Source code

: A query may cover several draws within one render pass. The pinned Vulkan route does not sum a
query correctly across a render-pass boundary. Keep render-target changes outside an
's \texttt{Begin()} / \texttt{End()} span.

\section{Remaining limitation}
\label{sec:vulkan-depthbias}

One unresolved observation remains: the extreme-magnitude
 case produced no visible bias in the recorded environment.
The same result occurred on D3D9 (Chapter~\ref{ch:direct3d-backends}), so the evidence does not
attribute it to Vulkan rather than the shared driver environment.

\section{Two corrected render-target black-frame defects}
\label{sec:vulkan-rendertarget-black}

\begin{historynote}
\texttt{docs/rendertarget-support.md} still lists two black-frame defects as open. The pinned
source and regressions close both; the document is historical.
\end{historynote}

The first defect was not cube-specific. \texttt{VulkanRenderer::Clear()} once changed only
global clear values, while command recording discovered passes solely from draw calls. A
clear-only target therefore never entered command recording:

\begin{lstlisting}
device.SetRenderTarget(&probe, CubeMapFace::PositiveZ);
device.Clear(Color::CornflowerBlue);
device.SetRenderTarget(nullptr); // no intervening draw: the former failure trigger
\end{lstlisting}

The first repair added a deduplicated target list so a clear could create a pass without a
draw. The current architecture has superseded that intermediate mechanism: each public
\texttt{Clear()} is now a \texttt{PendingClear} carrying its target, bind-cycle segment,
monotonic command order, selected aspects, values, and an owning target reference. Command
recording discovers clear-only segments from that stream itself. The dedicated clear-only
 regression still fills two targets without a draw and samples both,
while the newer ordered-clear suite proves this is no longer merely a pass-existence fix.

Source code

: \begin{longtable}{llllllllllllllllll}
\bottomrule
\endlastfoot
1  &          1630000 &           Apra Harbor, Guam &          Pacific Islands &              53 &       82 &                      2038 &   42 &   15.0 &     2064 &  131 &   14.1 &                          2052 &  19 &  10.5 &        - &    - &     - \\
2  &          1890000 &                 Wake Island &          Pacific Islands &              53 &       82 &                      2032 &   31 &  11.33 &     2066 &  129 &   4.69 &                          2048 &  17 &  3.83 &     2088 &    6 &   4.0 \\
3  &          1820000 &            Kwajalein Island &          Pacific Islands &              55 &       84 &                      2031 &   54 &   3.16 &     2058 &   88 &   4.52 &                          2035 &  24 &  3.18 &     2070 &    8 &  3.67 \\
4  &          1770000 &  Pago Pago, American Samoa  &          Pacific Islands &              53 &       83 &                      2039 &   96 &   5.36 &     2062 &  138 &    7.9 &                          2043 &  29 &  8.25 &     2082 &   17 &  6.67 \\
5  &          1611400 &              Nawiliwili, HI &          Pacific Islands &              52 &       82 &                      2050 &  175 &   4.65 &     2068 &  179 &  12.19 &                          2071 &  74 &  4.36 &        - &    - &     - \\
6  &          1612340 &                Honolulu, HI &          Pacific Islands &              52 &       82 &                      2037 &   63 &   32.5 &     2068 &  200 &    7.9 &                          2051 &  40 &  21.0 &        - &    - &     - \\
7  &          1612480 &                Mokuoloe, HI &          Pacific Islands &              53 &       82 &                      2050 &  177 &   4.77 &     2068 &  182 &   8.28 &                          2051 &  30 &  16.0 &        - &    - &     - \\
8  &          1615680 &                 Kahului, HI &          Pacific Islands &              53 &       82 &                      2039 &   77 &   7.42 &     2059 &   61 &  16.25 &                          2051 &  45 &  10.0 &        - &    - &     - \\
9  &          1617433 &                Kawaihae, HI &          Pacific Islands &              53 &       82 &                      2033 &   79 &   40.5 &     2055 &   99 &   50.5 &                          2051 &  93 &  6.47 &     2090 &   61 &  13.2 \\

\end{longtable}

┄┄┄┄┄┄┄┄┄┄

Tell how many lines above contain the word "only". Give the number alone.

3